Records from a data collection
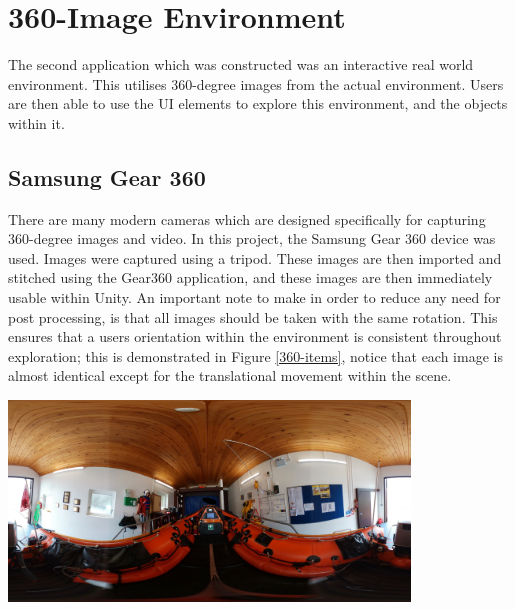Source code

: \documentclass[ %
                    author={Elis Jones},
                supervisor={Dr. Kirsten Cater},
                    degree={BSc},
                     title={The Effect of Presentation Medium on Spatial Cognition},
                  subtitle={in the Virtual Environment},
                      year={2018} ]{dissertation}
\begin{document}
\section{360-Image Environment}
The second application which was constructed was an interactive real world environment. This utilises 360-degree images from the actual environment. Users are then able to use the UI elements to explore this environment, and the objects within it. 

\subsection{Samsung Gear 360}
There are many modern cameras which are designed specifically for capturing 360-degree images and video. In this project, the Samsung Gear 360 device was used. Images were captured using a tripod. These images are then imported and stitched using the Gear360 application, and these images are then immediately usable within Unity. An important note to make in order to reduce any need for post processing, is that all images should be taken with the same rotation. This ensures that a users orientation within the environment is consistent throughout exploration; this is demonstrated in Figure \ref{360-items}, notice that each image is almost identical except for the translational movement within the scene. 

\begin{minipage}{\textwidth}
\hfill \break
\centering
\includegraphics[width=0.8\textwidth]{images/centre}
\label{360-central}
\hfill \break
\end{minipage}
\end{document}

What needs to be done ▸ All of the data above is to be repeated exactly, with the pictures left out.

Reply ▸
Source code

: \documentclass[ %
                    author={Elis Jones},
                supervisor={Dr. Kirsten Cater},
                    degree={BSc},
                     title={The Effect of Presentation Medium on Spatial Cognition},
                  subtitle={in the Virtual Environment},
                      year={2018} ]{dissertation}
\begin{document}
\section{360-Image Environment}
The second application which was constructed was an interactive real world environment. This utilises 360-degree images from the actual environment. Users are then able to use the UI elements to explore this environment, and the objects within it. 

\subsection{Samsung Gear 360}
There are many modern cameras which are designed specifically for capturing 360-degree images and video. In this project, the Samsung Gear 360 device was used. Images were captured using a tripod. These images are then imported and stitched using the Gear360 application, and these images are then immediately usable within Unity. An important note to make in order to reduce any need for post processing, is that all images should be taken with the same rotation. This ensures that a users orientation within the environment is consistent throughout exploration; this is demonstrated in Figure \ref{360-items}, notice that each image is almost identical except for the translational movement within the scene. 

\begin{minipage}{\textwidth}
\hfill \break
\centering
\includegraphics[width=0.8\textwidth]{images/centre}
\label{360-central}
\hfill \break
\end{minipage}
\end{document}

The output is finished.